The answer must consist of every line from the data that holds the string "Tyler".

DATASET:
Content starts
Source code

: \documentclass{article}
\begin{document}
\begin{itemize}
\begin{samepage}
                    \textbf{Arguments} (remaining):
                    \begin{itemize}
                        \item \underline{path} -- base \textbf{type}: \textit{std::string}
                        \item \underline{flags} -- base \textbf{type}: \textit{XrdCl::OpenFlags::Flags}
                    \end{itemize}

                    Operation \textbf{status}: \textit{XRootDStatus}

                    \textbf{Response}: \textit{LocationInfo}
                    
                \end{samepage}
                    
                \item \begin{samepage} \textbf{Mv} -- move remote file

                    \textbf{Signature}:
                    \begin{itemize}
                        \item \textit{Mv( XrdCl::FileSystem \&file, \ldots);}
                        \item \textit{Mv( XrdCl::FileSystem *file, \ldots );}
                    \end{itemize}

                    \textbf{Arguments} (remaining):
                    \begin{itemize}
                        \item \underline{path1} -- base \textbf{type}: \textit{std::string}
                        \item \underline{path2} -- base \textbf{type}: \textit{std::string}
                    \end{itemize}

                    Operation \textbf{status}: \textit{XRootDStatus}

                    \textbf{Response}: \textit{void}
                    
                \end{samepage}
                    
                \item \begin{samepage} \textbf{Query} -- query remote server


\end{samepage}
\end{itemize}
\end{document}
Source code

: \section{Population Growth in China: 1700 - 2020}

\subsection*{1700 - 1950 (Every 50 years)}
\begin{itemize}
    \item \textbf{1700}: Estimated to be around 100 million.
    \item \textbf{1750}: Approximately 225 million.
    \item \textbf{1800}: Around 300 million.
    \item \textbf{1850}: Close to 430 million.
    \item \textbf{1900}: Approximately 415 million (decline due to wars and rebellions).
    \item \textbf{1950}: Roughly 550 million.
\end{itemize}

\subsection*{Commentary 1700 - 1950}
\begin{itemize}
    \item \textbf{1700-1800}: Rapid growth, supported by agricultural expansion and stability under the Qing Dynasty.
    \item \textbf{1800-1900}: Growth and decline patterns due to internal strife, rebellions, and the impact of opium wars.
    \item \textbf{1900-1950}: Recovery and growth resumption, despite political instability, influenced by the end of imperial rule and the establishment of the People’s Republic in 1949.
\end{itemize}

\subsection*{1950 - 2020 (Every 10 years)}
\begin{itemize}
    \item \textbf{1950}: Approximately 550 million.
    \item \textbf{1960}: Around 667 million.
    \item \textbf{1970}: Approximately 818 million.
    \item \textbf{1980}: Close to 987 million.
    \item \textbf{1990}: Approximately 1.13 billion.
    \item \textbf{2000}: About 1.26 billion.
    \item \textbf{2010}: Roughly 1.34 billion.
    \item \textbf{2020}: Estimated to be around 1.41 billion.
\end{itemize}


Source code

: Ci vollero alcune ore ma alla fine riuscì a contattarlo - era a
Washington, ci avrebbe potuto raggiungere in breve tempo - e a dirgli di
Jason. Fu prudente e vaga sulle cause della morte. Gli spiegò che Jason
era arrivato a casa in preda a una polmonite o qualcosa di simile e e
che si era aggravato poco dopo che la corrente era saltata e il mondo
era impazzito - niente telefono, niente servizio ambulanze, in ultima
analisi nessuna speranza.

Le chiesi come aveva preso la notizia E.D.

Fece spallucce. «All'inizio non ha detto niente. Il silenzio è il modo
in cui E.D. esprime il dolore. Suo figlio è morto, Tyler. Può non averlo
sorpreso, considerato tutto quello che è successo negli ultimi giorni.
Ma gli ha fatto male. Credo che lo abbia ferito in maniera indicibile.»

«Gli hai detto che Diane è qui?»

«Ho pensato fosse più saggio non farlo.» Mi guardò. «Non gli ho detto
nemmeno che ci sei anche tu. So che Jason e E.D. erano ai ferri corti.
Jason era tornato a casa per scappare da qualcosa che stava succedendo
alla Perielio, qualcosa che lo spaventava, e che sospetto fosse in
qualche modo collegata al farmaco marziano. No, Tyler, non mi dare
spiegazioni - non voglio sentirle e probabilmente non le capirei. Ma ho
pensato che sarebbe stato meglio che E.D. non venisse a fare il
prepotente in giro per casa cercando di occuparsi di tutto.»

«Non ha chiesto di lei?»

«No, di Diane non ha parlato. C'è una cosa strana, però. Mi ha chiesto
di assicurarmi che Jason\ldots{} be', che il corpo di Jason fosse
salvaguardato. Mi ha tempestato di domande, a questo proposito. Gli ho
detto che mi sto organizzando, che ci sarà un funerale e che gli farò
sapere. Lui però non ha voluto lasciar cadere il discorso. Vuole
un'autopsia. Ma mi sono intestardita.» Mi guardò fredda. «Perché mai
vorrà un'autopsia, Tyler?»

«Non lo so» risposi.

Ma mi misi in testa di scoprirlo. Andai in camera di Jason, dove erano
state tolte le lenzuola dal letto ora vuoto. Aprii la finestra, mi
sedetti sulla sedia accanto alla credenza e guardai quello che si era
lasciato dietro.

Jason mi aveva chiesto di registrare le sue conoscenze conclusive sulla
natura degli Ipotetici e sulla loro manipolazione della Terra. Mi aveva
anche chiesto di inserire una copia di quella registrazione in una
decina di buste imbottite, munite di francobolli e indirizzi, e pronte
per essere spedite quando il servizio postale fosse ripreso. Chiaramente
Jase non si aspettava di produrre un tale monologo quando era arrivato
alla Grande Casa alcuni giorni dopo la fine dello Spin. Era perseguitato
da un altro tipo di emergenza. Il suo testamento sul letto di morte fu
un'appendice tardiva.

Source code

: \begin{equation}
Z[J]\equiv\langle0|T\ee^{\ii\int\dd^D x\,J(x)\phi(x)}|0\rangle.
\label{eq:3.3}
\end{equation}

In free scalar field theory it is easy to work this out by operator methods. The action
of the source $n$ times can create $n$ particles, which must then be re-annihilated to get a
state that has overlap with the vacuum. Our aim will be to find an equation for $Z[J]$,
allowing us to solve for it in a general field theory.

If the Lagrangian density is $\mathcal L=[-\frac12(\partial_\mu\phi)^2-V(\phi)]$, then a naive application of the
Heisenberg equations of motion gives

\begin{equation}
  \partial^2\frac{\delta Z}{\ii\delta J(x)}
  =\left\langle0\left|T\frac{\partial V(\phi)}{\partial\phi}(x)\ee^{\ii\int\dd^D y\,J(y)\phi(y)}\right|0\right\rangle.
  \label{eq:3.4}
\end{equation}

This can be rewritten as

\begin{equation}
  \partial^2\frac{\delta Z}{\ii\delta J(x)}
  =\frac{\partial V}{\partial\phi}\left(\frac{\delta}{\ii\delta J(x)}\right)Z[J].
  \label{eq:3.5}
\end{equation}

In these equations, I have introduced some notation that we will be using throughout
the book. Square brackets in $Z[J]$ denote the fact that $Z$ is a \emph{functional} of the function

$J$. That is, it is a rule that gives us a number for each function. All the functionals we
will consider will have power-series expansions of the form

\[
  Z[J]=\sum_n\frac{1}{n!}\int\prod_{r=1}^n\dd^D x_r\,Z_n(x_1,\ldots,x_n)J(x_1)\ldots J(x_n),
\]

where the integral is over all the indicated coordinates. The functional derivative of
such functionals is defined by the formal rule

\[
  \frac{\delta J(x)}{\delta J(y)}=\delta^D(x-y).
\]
Content ends
TASK RESPONSE:
in cui E.D. esprime il dolore. Suo figlio è morto, Tyler. Può non averlo
qualche modo collegata al farmaco marziano. No, Tyler, non mi dare
vorrà un'autopsia, Tyler?»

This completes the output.